Skills of a Data Scientist
Motivation
Our motivation for this study is to gain an understanding of which skills are the most useful for a data scientist to have so that we can plan what courses to take in our Master’s program.
Approach
To answer this question scrape data scientist job listings on dice.com and extract the skills listed on the postings.
- 453 “Data Scientist” Job Postings
- Scraped 15 October 2018
Data Sources
- https://www.Dice.com - source of job postings
- DataCamp Periodic Table of Data Science: https://s3.amazonaws.com/assets.datacamp.com/blog_assets/Data-Science-Periodic-Table.pdf - skill categorization jumping off point
- https://towardsdatascience.com/the-most-in-demand-skills-for-data-scientists-4a4a8db896db - analytical inspiration
Data Acquisition and Processing
- Data was scraped in two stages: First search results URLs were scrapped using Selinum and stored in MySQL table. Next the pages were scraped asynchronously and stored in the MySQL table.
- Skills were extracted from JSON objects found in the JavaScript.
- We used the cSplit function to parse out the strings by a single character separator I used : , ; , -
- We used this in combination with the gather function to bring the columns back together after splitting them by these characters
Findings
What Are The Key Skills?
Top 20 Data Science Skills
Limitations & Workarounds
- Data only for “Data Scientist” positions. May have excluded data scientist positions under a different name.
- We only scraped the skills portion of the job posting. Additional skills could be found in the full job description section.

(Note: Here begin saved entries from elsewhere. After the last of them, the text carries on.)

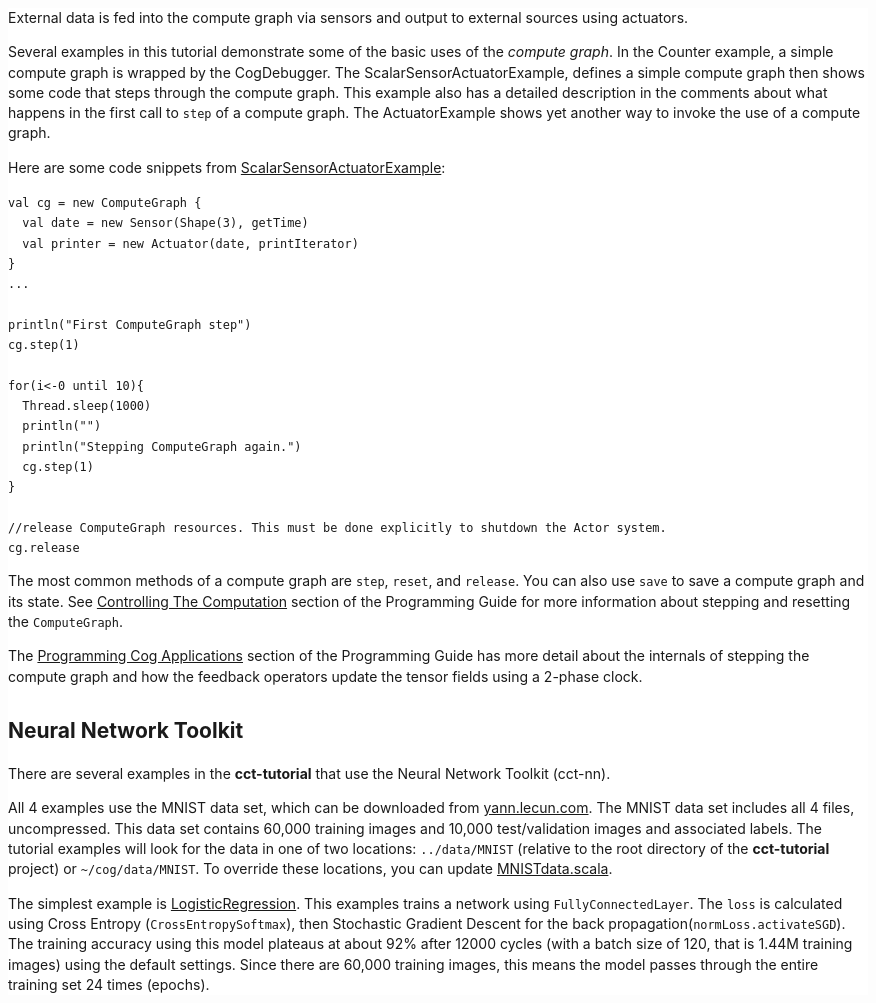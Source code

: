 External data is fed into the compute graph via sensors and output to external sources using actuators. 

Several examples in this tutorial demonstrate some of the basic uses of the *compute graph*. In the Counter example, a simple compute graph is wrapped by the CogDebugger. The ScalarSensorActuatorExample, defines a simple compute graph then shows some code that steps through the compute graph. This example also has a detailed description in the comments about what happens in the first call to `step` of a compute graph.  The ActuatorExample shows yet another way to invoke the use of a compute graph. 

Here are some code snippets from [ScalarSensorActuatorExample](https://github.com/hpe-cct/cct-tutorial/blob/master/src/main/scala/tutorial/libcog/sensors/ScalarSensorActuatorExample.scala):

    val cg = new ComputeGraph {
      val date = new Sensor(Shape(3), getTime)
      val printer = new Actuator(date, printIterator)
    }
    ...
  
    println("First ComputeGraph step")
    cg.step(1)

    for(i<-0 until 10){
      Thread.sleep(1000)
      println("")
      println("Stepping ComputeGraph again.")
      cg.step(1)
    }

    //release ComputeGraph resources. This must be done explicitly to shutdown the Actor system.
    cg.release

The most common methods of a compute graph are `step`, `reset`, and `release`. You can also use `save` to save a compute graph and its state.  See [Controlling The Computation](../programmingGuide/#controlling-the-computation) section of the Programming Guide for more information about stepping and resetting the `ComputeGraph`. 

The [Programming Cog Applications](../programmingGuide/#programming-cog-applications) section of the Programming Guide has more detail about the internals of stepping the compute graph and how the feedback operators update the tensor fields using a 2-phase clock.

 
## Neural Network Toolkit

There are several examples in the **cct-tutorial** that use the Neural Network Toolkit (cct-nn). 

All 4 examples use the MNIST data set, which can be downloaded from [yann.lecun.com](http://yann.lecun.com/exdb/mnist/). The MNIST data set includes all 4 files, uncompressed. This data set contains 60,000 training images and 10,000 test/validation images and associated labels. The tutorial examples will look for the data in one of two locations:  `../data/MNIST` (relative to the root directory of the **cct-tutorial** project) or `~/cog/data/MNIST`. To override these locations, you can update [MNISTdata.scala](https://github.com/hpe-cct/cct-tutorial/blob/master/src/main/scala/tutorial/toolkit/neuralnetwork/MNISTdata.scala).

The simplest example is [LogisticRegression](https://github.com/hpe-cct/cct-tutorial/blob/master/src/main/scala/tutorial/toolkit/neuralnetwork/LogisticRegression.scala). This examples trains a network using `FullyConnectedLayer`. The `loss` is calculated using Cross Entropy (`CrossEntropySoftmax`), then Stochastic Gradient Descent for the back propagation(`normLoss.activateSGD`). The training accuracy using this model plateaus at about 92% after 12000 cycles (with a batch size of 120, that is 1.44M training images) using the default settings. Since there are 60,000 training images, this means the model passes through the entire training set 24 times (epochs). 
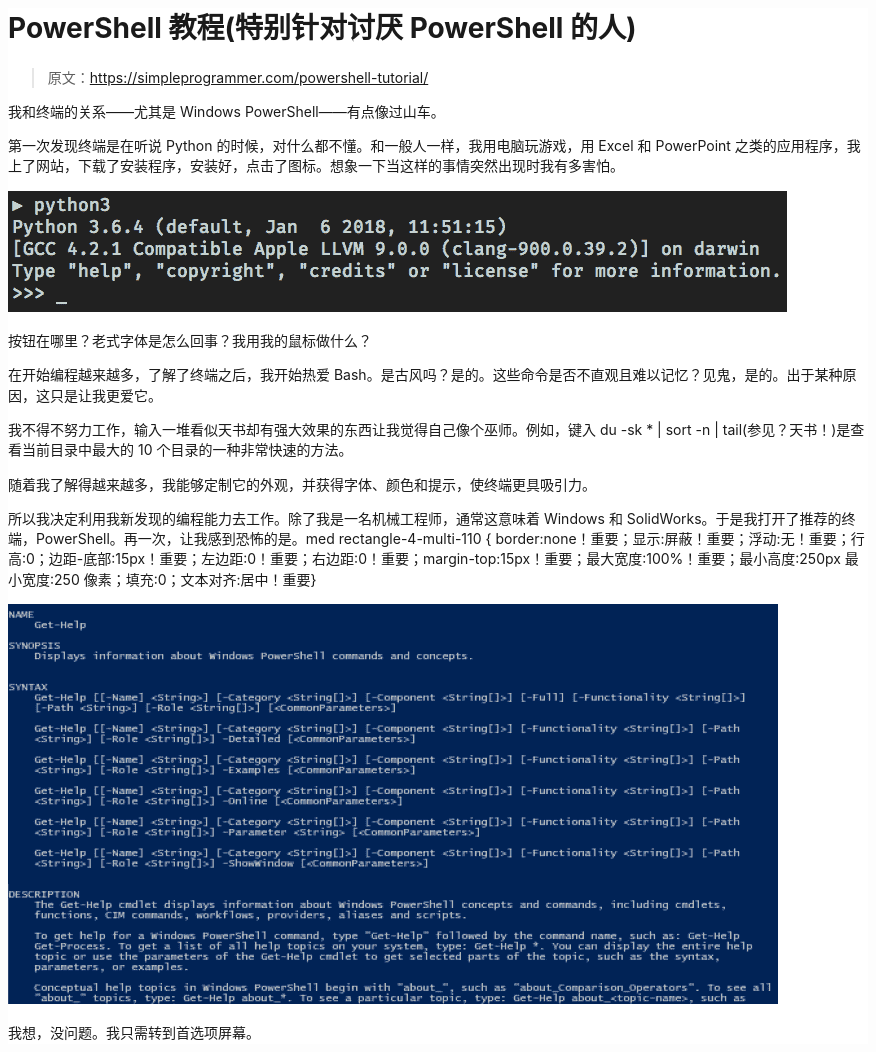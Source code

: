# PowerShell 教程(特别针对讨厌 PowerShell 的人)

> 原文：<https://simpleprogrammer.com/powershell-tutorial/>

我和终端的关系——尤其是 Windows PowerShell——有点像过山车。

第一次发现终端是在听说 Python 的时候，对什么都不懂。和一般人一样，我用电脑玩游戏，用 Excel 和 PowerPoint 之类的应用程序，我上了网站，下载了安装程序，安装好，点击了图标。想象一下当这样的事情突然出现时我有多害怕。

![powershell](img/da8b32ebbd4f05e7852bbab64d055ffa.png)

按钮在哪里？老式字体是怎么回事？我用我的鼠标做什么？

在开始编程越来越多，了解了终端之后，我开始热爱 Bash。是古风吗？是的。这些命令是否不直观且难以记忆？见鬼，是的。出于某种原因，这只是让我更爱它。

我不得不努力工作，输入一堆看似天书却有强大效果的东西让我觉得自己像个巫师。例如，键入 du -sk * | sort -n | tail(参见？天书！)是查看当前目录中最大的 10 个目录的一种非常快速的方法。

随着我了解得越来越多，我能够定制它的外观，并获得字体、颜色和提示，使终端更具吸引力。

所以我决定利用我新发现的编程能力去工作。除了我是一名机械工程师，通常这意味着 Windows 和 SolidWorks。于是我打开了推荐的终端，PowerShell。再一次，让我感到恐怖的是。med rectangle-4-multi-110 { border:none！重要；显示:屏蔽！重要；浮动:无！重要；行高:0；边距-底部:15px！重要；左边距:0！重要；右边距:0！重要；margin-top:15px！重要；最大宽度:100%！重要；最小高度:250px 最小宽度:250 像素；填充:0；文本对齐:居中！重要}

![](img/5e7de36854070dfc04b538c972f4afe5.png)

我想，没问题。我只需转到首选项屏幕。
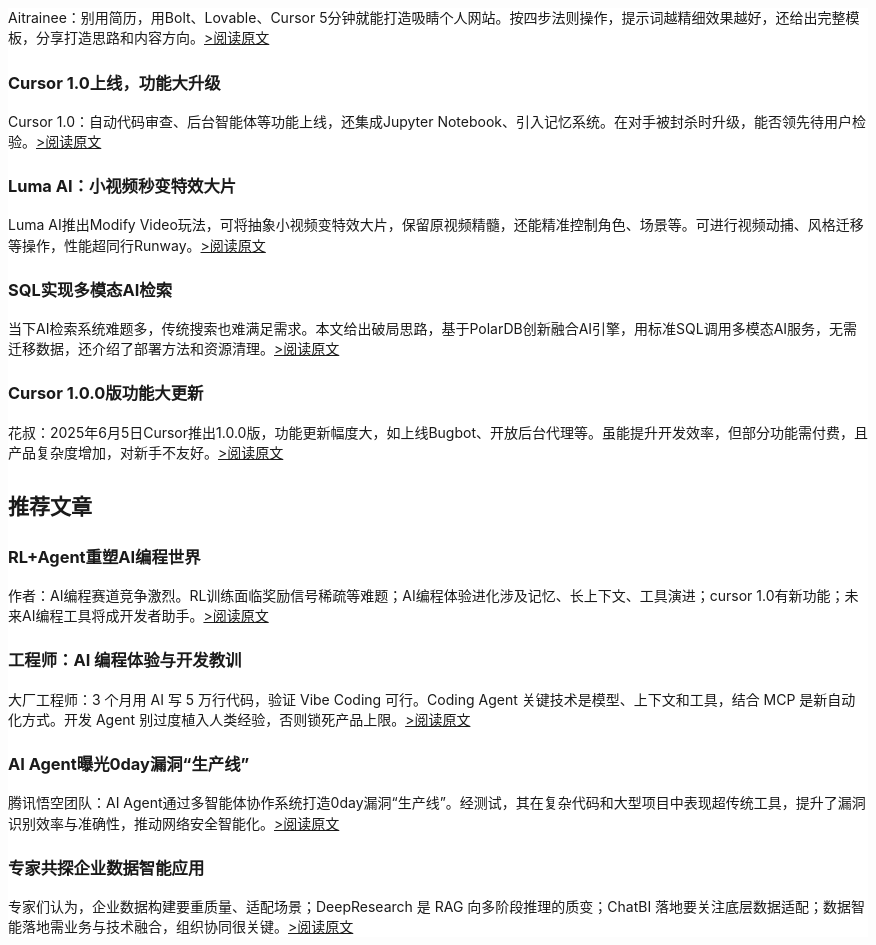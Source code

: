 Aitrainee：别用简历，用Bolt、Lovable、Cursor 5分钟就能打造吸睛个人网站。按四步法则操作，提示词越精细效果越好，还给出完整模板，分享打造思路和内容方向。[>阅读原文](https://mp.weixin.qq.com/s?__biz=MzkyMzY1NTM0Mw==&chksm=c0bbae3f48d84fdc45046ea75399bc3017cd67fff6586561def61b4186a5f6b75a1661a22f2a&idx=1&mid=2247505959&sn=79941c2ccba29c1e8afef66d9cd7bd8d#rd)

### Cursor 1.0上线，功能大升级

Cursor 1.0：自动代码审查、后台智能体等功能上线，还集成Jupyter Notebook、引入记忆系统。在对手被封杀时升级，能否领先待用户检验。[>阅读原文](https://mp.weixin.qq.com/s?__biz=MzA5MTIxNTY4MQ==&chksm=8676049b90f82752ff1cb934d085225e00d808f2894c94a64af03466851261d220542d2ddf53&idx=1&mid=2461152426&sn=806473dc624ae4e97c3c8c3448a4cb8f#rd)

### Luma AI：小视频秒变特效大片

Luma AI推出Modify Video玩法，可将抽象小视频变特效大片，保留原视频精髓，还能精准控制角色、场景等。可进行视频动捕、风格迁移等操作，性能超同行Runway。[>阅读原文](https://mp.weixin.qq.com/s?__biz=MzIzNjc1NzUzMw==&chksm=e91828961c185065baa1ef368d678ccd3c5b604721c5bab9ffb259da7fc07812a615e94cc086&idx=1&mid=2247799510&sn=8e8b07d21e177b5a8e7f65b4dd4190e9#rd)

### SQL实现多模态AI检索

当下AI检索系统难题多，传统搜索也难满足需求。本文给出破局思路，基于PolarDB创新融合AI引擎，用标准SQL调用多模态AI服务，无需迁移数据，还介绍了部署方法和资源清理。[>阅读原文](https://mp.weixin.qq.com/s?__biz=MzIzOTU0NTQ0MA==&chksm=e85095216be7816905eddb53bb8638fcd8d6b9c6f21c7f0731a1a710358b8ec64ca6fda2e52f&idx=1&mid=2247550117&sn=dd6d95029ce6f0c34b020e18f97283b8#rd)

### Cursor 1.0.0版功能大更新

花叔：2025年6月5日Cursor推出1.0.0版，功能更新幅度大，如上线Bugbot、开放后台代理等。虽能提升开发效率，但部分功能需付费，且产品复杂度增加，对新手不友好。[>阅读原文](https://mp.weixin.qq.com/s?__biz=Mzg2OTA1OTAxNA==&chksm=cfb2cb7d59449932d6ee540d18a96519a7cd7d3083bf7ea4596638c89519a1c946181c829a2f&idx=1&mid=2247485450&sn=11cc6d081b05b10f14949d5d794c8820#rd)

## 推荐文章

### RL+Agent重塑AI编程世界

作者：AI编程赛道竞争激烈。RL训练面临奖励信号稀疏等难题；AI编程体验进化涉及记忆、长上下文、工具演进；cursor 1.0有新功能；未来AI编程工具将成开发者助手。[>阅读原文](https://mp.weixin.qq.com/s?__biz=MzkxNjcyNTk2NA==&chksm=c069b9f95d9886601de9ccc5224f788a085a9dbca08c28c34aacc4a2d38f8a54724a43a53918&idx=1&mid=2247486940&sn=1e3f8de97bdd3dd2e95de2a0b2d82cad#rd)

### 工程师：AI 编程体验与开发教训

大厂工程师：3 个月用 AI 写 5 万行代码，验证 Vibe Coding 可行。Coding Agent 关键技术是模型、上下文和工具，结合 MCP 是新自动化方式。开发 Agent 别过度植入人类经验，否则锁死产品上限。[>阅读原文](https://mp.weixin.qq.com/s?__biz=Mzg2OTY0MDk0NQ==&chksm=cfee2fa7a65e0451a67f244969ab6a8f5a92f426dc5f7ffbdbf1cf8419aec97a4ad53ae5e77f&idx=1&mid=2247513779&sn=c35dde7d6f0e7adae12ea15a935d3d2e#rd)

### AI Agent曝光0day漏洞“生产线”

腾讯悟空团队：AI Agent通过多智能体协作系统打造0day漏洞“生产线”。经测试，其在复杂代码和大型项目中表现超传统工具，提升了漏洞识别效率与准确性，推动网络安全智能化。[>阅读原文](https://mp.weixin.qq.com/s?__biz=MjM5ODYwMjI2MA==&chksm=bf6afbf4a6bcd6e7bad733c80420f01a412953f697e57d1e9f625bd4e27ec5923316f0959d23&idx=1&mid=2649793732&sn=59278d0b2074a9c856a0700dfac2b83d#rd)

### 专家共探企业数据智能应用

专家们认为，企业数据构建要重质量、适配场景；DeepResearch 是 RAG 向多阶段推理的质变；ChatBI 落地要关注底层数据适配；数据智能落地需业务与技术融合，组织协同很关键。[>阅读原文](https://mp.weixin.qq.com/s?__biz=MjM5MDE0Mjc4MA==&chksm=bc60cf62f12286087a04cee1fd0c8f124a1e0ce0f3ffb5ce9f8093763094ae249e160028cae5&idx=2&mid=2651246789&sn=2ac7160e823c7e9478357170e78c2620#rd)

- While we were able to clean the data and separate out all of the skills, we still needed to manually comb through the terms and categorize them.
Things to Consider
- There were some vague skills listed, which makes us wonder how accurately data scientist job postings are articulated. Some examples are “Algorithm” or “Development” or even “Programming”. Intuitively, these don’t give much insight into what tools are being used, nor what the responsibilities will be for the future data scientist.